“D’ici les JO, j’espère que cette pandémie sera derrière nous”, Dominique Mégret
Depuis la décision radicale de la Fédération équestre internationale d’annuler les prochains championnats d’Europe de saut d’obstacles, qui devaient se dérouler du 23 au 29 août 2021 à Budapest, en Hongrie, on a beaucoup sondé les cavaliers, entraîneurs et chefs d’équipes. Jusqu’à présent, on avait moins entendu les propriétaires, privés eux aussi de grand sport depuis le début du confinement décrété pour endiguer la pandémie de Covid-19, mi-mars. Dominique Mégret, président du Club des propriétaires de chevaux de jumping (Jumping Owners Club), livre une analyse assez pondérée de la situation. L’homme d’affaires et époux de Geneviève Mégret, à la tête du haras normand de Clarbec, évoque également les Jeux olympiques de Tokyo, la reprise des concours Jeunes Chevaux et le monde équestre d’après-Covid-19.
Comment avez-vous accueilli l’annulation des prochains championnats d’Europe de saut d’obstacles, liée au report des Jeux olympiques de Tokyo à l’été 2021?
C’est une très grande déception. Nous aurions évidemment préféré que ces championnats soient maintenus, même en année olympique. C’était d’autant plus souhaitable qu’il n’y aura que trois couples titulaires plus un remplaçant par équipe aux Jeux olympiques (contre quatre plus un jusqu’aux JO de Rio 2016, ndlr) et que nous ne sommes pas encore certains que ceux-ci puissent se tenir. Le nombre de couples européens concernés par les JO restera relativement faible (trente équipiers titulaires plus sept individuels, soit trente-sept, contre trente-huit en 2016, ndlr) par rapport au nombre de ceux concernés par d’éventuels championnats d’Europe (ils étaient soixante-dix l’an passé à Rotterdam et quatre-vingts en 2017 à Göteborg, ndlr). Ce rendez-vous européen offrait donc l’opportunité d’accroître le nombre de cavaliers et chevaux pouvant prétendre à l’un de ces deux grands rendez-vous. Certains auraient d’ailleurs pu participer aux deux si l’on avait réussi à trouver pour les championnats d’Europe des dates suffisamment éloignées de celles des Jeux.

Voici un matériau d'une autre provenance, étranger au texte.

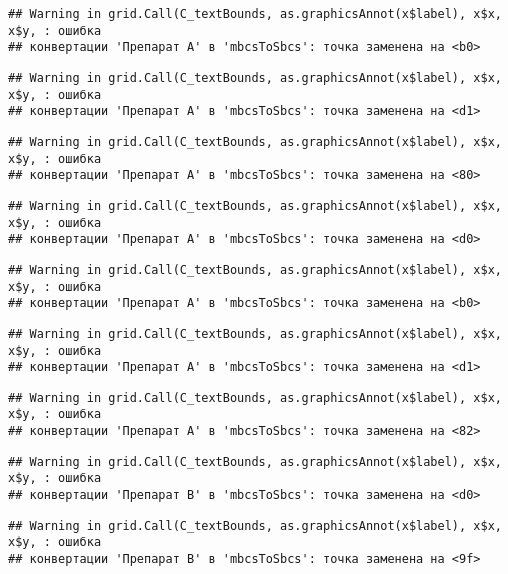 \documentclass[
]{article}
\begin{document}
\begin{verbatim}
## Warning in grid.Call(C_textBounds, as.graphicsAnnot(x$label), x$x, x$y, : ошибка
## конвертации 'Препарат A' в 'mbcsToSbcs': точка заменена на <b0>
\end{verbatim}

\begin{verbatim}
## Warning in grid.Call(C_textBounds, as.graphicsAnnot(x$label), x$x, x$y, : ошибка
## конвертации 'Препарат A' в 'mbcsToSbcs': точка заменена на <d1>
\end{verbatim}

\begin{verbatim}
## Warning in grid.Call(C_textBounds, as.graphicsAnnot(x$label), x$x, x$y, : ошибка
## конвертации 'Препарат A' в 'mbcsToSbcs': точка заменена на <80>
\end{verbatim}

\begin{verbatim}
## Warning in grid.Call(C_textBounds, as.graphicsAnnot(x$label), x$x, x$y, : ошибка
## конвертации 'Препарат A' в 'mbcsToSbcs': точка заменена на <d0>
\end{verbatim}

\begin{verbatim}
## Warning in grid.Call(C_textBounds, as.graphicsAnnot(x$label), x$x, x$y, : ошибка
## конвертации 'Препарат A' в 'mbcsToSbcs': точка заменена на <b0>
\end{verbatim}

\begin{verbatim}
## Warning in grid.Call(C_textBounds, as.graphicsAnnot(x$label), x$x, x$y, : ошибка
## конвертации 'Препарат A' в 'mbcsToSbcs': точка заменена на <d1>
\end{verbatim}

\begin{verbatim}
## Warning in grid.Call(C_textBounds, as.graphicsAnnot(x$label), x$x, x$y, : ошибка
## конвертации 'Препарат A' в 'mbcsToSbcs': точка заменена на <82>
\end{verbatim}

\begin{verbatim}
## Warning in grid.Call(C_textBounds, as.graphicsAnnot(x$label), x$x, x$y, : ошибка
## конвертации 'Препарат B' в 'mbcsToSbcs': точка заменена на <d0>
\end{verbatim}

\begin{verbatim}
## Warning in grid.Call(C_textBounds, as.graphicsAnnot(x$label), x$x, x$y, : ошибка
## конвертации 'Препарат B' в 'mbcsToSbcs': точка заменена на <9f>
\end{verbatim}
\end{document}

Pour autant, même si nous la regrettons, il faut essayer de comprendre les raisons qui ont motivé cette décision de la Fédération équestre internationale (FEI). D’abord, dès l’annonce du report des JO à l’été 2021, je comprends qu’elle a contacté les organisateurs hongrois pour essayer de reprogrammer les Européens. Hélas, il me semble que cela n’a pas été possible pour eux, et je comprends aussi qu’ils ne souhaitaient plus s’engager sur des championnats d’Europe disputés la même année que les JO. Ensuite, je crois que la FEI a essayé de trouver un autre organisateur capable d’orchestrer ce sommet à une autre date, mais cela n’a pas été possible non plus, ce qui s’explique sûrement par la peur de la concurrence des Jeux, le court délai et le climat financier incertain dans lequel évoluent les fédérations et les organisateurs. Il faut rappeler que ces championnats sont plus souvent déficitaires que bénéficiaires… Enfin, je crois que certaines fédérations ayant qualifié leur équipe pour les JO craignaient de ne pas pouvoir présenter aux Européens un collectif à la hauteur de l’enjeu, ce qui aurait posé d’autres problèmes.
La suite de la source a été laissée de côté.